The content and the related substances are measured according to the analysis method of mometasone furoate recorded in the United states pharmacopoeia USP 36.

EXAMPLE 2-1 influential factor test

A proper amount of mometasone furoate sample is taken and placed in a weighing bottle to be spread into a thin layer with the thickness of less than or equal to 5mm, and the following experiment is carried out, and the result is shown in table l.

High temperature test

The sample is placed in a weighing bottle with an opening, placed at 60 ℃ for 10 days, sampled on the 5 th and 10 th days, and detected.

2. High humidity test

A proper amount of the sample was placed in a constant humidity desiccator at 25 ℃ under a relative humidity of 92.5% for 10 days, and samples were taken on the 5 th and 10 th days.

3. Test by intense light irradiation

Respectively taking mometasone furoate crystal FORM M, monohydrate and anhydrous crystal FORM FORM1 samples, placing the samples in a lighting box with a fluorescent lamp, placing the samples for 10 days under the condition that the illumination is 4500lx +/-500 lx, and sampling on the 5 th day and the 10 th day.

TABLE 1 mometasone furoate influencing factor test results

The experimental results show that under the strong light condition, the mometasone furoate crystal FORM M is more stable than the monohydrate and the anhydrous crystal FORM FORM 1.

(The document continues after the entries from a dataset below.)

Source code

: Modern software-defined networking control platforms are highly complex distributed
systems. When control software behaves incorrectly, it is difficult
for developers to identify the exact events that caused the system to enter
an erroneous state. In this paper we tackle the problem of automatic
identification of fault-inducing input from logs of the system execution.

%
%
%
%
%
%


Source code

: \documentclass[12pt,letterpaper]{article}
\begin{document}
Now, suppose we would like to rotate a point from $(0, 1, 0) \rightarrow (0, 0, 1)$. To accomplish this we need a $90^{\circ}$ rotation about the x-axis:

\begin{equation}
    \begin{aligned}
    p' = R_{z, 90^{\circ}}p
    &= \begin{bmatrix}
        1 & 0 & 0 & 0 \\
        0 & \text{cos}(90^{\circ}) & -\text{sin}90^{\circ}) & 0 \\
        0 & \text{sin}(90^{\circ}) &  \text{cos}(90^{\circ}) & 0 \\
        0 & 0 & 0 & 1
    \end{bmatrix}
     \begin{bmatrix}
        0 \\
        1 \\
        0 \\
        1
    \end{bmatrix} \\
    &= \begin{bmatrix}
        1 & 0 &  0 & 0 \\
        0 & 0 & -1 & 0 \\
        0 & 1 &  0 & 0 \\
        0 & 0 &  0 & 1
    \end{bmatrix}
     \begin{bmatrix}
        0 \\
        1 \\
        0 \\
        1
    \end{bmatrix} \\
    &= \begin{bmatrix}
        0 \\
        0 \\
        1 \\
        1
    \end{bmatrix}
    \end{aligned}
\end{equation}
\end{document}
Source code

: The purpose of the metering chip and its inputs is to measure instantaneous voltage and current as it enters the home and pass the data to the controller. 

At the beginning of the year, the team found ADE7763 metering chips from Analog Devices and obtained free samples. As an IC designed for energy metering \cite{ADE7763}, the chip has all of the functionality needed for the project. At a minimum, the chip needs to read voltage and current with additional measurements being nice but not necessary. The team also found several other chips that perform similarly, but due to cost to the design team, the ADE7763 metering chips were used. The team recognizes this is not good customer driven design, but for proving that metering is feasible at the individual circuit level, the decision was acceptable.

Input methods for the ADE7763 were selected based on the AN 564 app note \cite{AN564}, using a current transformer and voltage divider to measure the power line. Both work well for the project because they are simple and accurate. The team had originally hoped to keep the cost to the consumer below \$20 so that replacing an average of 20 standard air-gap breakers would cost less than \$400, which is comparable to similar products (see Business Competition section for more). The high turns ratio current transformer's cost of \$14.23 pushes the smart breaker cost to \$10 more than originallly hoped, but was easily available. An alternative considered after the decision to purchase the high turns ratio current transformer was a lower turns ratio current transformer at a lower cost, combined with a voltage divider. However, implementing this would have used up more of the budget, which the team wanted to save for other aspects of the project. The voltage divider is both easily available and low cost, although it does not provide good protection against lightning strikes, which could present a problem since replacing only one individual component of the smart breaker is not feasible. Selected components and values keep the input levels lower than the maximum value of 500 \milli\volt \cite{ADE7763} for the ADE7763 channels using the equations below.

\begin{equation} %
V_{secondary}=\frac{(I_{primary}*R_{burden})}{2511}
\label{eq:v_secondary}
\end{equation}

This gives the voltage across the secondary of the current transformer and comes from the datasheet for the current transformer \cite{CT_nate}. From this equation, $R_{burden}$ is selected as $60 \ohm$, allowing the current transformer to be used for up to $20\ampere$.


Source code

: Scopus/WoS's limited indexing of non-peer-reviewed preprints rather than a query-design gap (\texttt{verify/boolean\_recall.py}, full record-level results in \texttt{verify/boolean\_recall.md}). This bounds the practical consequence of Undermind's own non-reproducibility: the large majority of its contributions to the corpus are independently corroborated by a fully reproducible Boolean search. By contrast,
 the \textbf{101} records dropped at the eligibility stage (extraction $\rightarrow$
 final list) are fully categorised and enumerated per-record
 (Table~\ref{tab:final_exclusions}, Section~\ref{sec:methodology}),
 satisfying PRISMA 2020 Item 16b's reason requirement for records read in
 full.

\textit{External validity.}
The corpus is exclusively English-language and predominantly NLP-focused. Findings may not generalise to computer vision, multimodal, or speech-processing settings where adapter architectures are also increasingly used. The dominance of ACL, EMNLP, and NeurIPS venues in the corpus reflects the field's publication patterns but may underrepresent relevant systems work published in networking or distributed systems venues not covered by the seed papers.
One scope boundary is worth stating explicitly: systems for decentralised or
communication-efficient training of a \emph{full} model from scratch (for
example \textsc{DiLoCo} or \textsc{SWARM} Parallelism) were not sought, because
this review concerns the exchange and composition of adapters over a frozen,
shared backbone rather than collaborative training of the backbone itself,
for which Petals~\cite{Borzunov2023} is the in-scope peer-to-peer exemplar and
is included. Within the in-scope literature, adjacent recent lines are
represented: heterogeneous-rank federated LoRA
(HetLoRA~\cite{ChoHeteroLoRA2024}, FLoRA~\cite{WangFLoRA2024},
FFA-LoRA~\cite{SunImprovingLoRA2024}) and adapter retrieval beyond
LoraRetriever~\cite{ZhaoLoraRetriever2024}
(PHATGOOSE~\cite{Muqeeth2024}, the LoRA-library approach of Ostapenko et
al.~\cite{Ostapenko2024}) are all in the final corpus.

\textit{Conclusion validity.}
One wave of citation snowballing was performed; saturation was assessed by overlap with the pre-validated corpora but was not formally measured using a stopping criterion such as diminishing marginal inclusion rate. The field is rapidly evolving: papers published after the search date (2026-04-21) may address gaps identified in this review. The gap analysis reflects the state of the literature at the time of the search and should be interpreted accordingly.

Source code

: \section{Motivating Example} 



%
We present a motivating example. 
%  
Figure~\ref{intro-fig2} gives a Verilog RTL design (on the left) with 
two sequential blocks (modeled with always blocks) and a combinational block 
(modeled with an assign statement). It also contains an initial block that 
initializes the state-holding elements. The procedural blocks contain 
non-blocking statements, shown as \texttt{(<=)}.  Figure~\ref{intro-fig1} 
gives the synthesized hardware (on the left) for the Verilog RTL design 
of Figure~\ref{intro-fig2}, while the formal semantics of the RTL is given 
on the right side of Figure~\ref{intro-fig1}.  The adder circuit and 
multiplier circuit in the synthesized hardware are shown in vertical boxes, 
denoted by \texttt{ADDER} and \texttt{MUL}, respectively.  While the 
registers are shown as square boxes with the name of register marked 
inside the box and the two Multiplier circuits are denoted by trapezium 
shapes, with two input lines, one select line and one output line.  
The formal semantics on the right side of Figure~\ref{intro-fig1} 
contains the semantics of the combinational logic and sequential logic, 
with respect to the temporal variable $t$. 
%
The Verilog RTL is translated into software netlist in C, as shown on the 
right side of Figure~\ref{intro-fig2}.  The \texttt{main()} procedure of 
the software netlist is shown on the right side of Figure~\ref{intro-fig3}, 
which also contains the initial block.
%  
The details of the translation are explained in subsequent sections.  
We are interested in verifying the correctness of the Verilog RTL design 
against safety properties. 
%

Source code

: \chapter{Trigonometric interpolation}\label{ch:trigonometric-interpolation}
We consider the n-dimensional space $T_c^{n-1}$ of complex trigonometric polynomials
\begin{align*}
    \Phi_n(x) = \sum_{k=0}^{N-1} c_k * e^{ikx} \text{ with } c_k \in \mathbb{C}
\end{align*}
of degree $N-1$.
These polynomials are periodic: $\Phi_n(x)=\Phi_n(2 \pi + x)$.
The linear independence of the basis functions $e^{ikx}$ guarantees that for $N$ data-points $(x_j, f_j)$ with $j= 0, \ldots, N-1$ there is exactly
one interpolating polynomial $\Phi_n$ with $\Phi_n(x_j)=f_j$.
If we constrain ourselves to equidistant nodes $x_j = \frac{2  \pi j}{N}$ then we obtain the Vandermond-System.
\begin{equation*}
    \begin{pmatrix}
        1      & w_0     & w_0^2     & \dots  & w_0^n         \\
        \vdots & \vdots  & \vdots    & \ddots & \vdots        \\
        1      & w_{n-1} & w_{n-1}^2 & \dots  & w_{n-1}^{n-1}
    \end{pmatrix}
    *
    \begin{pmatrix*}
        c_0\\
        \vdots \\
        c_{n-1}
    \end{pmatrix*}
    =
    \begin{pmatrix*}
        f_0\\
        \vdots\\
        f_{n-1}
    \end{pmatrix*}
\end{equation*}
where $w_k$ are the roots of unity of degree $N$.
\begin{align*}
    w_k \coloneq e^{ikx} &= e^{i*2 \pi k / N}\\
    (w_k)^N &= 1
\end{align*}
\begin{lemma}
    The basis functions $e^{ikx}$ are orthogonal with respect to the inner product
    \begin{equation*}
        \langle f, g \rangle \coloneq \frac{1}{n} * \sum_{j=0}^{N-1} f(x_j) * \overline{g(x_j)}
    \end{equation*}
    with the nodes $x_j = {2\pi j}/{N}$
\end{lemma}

Example 2-2 accelerated test

Taking 3 batches of mometasone furoate crystal form M samples, and placing for 6 months according to a commercially available package under the condition of 40 ℃ +/-2 ℃ and 75% +/-5% relative humidity. Samples were taken at 1 st, 2 nd, 3 rd and 6 th months for testing, and the results are shown in Table 2.

TABLE 2 acceleration test results of mometasone furoate form M

Examples 2-3 Long term stability test for Room temperature Retention

The mometasone furoate crystal form M is subjected to room temperature sample retention long-term stability test, 3 batches of mometasone furoate crystal form M samples are taken and placed for 24 months according to a commercially available package under the condition that the temperature is 30 +/-2 ℃ and the relative humidity is 60% +/-10%. The samples were taken at months 1, 2, 3, 6, 12, 18 and 24 respectively, and the results are shown in Table 3.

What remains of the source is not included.